# Work item
Search the records for the word "selectedConversationIndex" and copy each line in which it appears.
══ Data section
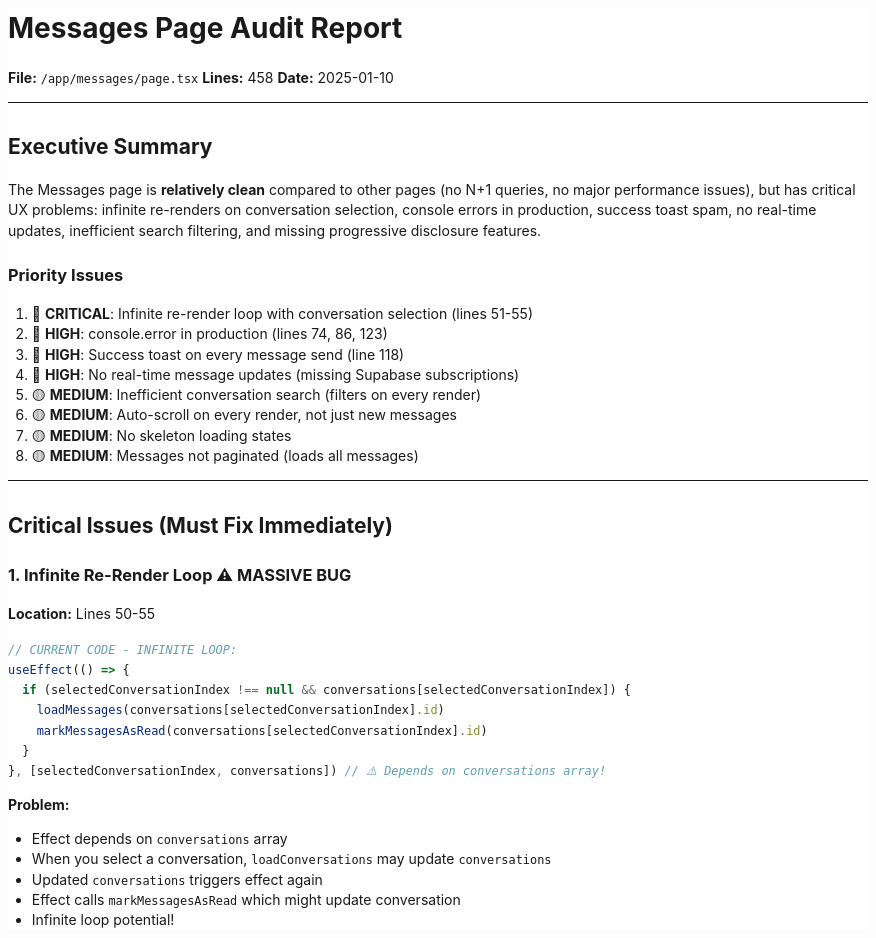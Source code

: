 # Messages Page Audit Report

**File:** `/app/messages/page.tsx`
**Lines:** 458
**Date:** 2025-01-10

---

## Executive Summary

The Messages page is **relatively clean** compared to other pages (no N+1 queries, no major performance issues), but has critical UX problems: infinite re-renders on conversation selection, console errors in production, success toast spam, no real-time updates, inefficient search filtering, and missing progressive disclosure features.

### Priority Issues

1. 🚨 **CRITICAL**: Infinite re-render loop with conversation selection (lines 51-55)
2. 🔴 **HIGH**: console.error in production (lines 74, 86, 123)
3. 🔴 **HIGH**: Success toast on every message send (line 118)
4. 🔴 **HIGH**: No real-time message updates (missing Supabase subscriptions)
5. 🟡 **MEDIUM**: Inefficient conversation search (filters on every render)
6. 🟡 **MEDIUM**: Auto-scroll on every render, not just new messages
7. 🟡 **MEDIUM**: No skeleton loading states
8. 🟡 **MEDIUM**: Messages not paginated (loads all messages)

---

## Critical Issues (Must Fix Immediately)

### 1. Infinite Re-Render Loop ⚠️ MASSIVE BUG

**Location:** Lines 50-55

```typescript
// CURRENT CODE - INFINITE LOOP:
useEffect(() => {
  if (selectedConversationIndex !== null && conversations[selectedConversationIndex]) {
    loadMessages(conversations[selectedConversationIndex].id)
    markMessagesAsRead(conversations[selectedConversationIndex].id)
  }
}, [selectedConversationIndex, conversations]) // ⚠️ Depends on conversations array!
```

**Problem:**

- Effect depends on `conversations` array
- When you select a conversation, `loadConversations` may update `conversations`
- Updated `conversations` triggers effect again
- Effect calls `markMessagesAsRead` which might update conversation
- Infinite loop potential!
════
# Written response
  if (selectedConversationIndex !== null && conversations[selectedConversationIndex]) {
    loadMessages(conversations[selectedConversationIndex].id)
    markMessagesAsRead(conversations[selectedConversationIndex].id)
}, [selectedConversationIndex, conversations]) // ⚠️ Depends on conversations array!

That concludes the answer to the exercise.